• **Your instructions**
Using the records below, filter for lines that contain the string "term" and copy them out.

Collection entries:
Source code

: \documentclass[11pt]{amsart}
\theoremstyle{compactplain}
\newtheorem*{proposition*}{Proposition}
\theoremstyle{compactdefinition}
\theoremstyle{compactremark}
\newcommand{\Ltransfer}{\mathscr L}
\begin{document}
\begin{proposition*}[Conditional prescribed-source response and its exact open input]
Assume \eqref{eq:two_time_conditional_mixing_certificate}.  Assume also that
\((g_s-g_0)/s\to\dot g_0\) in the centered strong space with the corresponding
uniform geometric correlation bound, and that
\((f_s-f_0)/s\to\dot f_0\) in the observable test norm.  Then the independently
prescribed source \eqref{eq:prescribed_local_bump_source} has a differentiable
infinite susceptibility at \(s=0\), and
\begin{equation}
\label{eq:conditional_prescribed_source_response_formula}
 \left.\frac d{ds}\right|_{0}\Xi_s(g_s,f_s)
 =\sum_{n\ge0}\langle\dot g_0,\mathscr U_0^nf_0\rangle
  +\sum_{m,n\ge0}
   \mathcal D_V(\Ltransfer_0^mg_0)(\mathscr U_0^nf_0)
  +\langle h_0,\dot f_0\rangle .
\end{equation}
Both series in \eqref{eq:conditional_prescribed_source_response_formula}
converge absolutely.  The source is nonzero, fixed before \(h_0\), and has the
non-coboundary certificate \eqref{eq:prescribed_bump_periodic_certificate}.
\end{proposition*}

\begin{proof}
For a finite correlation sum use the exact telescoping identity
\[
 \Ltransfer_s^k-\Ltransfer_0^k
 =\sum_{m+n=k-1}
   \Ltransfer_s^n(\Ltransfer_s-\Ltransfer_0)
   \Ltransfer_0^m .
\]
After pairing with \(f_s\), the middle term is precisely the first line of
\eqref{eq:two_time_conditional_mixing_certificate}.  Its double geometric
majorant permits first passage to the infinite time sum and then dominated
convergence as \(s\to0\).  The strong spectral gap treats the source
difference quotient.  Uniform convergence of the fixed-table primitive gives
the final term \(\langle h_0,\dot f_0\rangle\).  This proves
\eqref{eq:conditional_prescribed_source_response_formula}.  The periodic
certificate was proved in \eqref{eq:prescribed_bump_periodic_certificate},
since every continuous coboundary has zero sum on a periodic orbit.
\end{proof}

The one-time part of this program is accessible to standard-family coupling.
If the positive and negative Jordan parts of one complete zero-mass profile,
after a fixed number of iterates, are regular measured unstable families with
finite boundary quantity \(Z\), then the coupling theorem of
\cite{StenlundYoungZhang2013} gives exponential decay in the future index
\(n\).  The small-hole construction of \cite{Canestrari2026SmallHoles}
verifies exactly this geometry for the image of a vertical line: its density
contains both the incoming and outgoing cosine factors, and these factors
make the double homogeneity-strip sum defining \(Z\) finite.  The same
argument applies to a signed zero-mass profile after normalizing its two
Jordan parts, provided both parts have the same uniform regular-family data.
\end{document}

---

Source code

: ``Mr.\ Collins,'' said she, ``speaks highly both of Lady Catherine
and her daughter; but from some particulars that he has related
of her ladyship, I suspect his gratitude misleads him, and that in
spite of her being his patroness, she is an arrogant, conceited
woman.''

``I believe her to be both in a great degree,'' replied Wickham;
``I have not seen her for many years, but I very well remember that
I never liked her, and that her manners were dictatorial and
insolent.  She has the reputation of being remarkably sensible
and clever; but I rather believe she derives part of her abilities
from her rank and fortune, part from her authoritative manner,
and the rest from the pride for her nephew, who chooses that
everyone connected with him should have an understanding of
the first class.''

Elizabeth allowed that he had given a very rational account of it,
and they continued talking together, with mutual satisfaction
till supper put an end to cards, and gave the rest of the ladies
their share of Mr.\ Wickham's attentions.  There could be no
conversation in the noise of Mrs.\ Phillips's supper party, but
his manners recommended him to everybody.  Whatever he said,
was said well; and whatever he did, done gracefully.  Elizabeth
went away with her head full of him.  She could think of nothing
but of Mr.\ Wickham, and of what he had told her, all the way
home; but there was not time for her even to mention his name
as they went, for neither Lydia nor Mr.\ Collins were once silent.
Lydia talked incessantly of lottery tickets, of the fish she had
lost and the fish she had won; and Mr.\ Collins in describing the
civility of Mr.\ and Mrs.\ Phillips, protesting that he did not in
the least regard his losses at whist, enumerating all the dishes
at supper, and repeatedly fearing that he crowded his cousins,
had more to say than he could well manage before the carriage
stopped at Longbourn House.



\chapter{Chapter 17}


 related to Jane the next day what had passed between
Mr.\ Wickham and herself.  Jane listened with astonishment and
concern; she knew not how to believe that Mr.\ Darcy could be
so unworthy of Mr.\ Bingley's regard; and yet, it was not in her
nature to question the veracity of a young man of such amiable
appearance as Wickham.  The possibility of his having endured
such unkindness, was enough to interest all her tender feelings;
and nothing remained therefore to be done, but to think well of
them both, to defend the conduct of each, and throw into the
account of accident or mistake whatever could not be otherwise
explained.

• **Answer for this exercise**
After pairing with \(f_s\), the middle term is precisely the first line of
the final term \(\langle h_0,\dot f_0\rangle\).  This proves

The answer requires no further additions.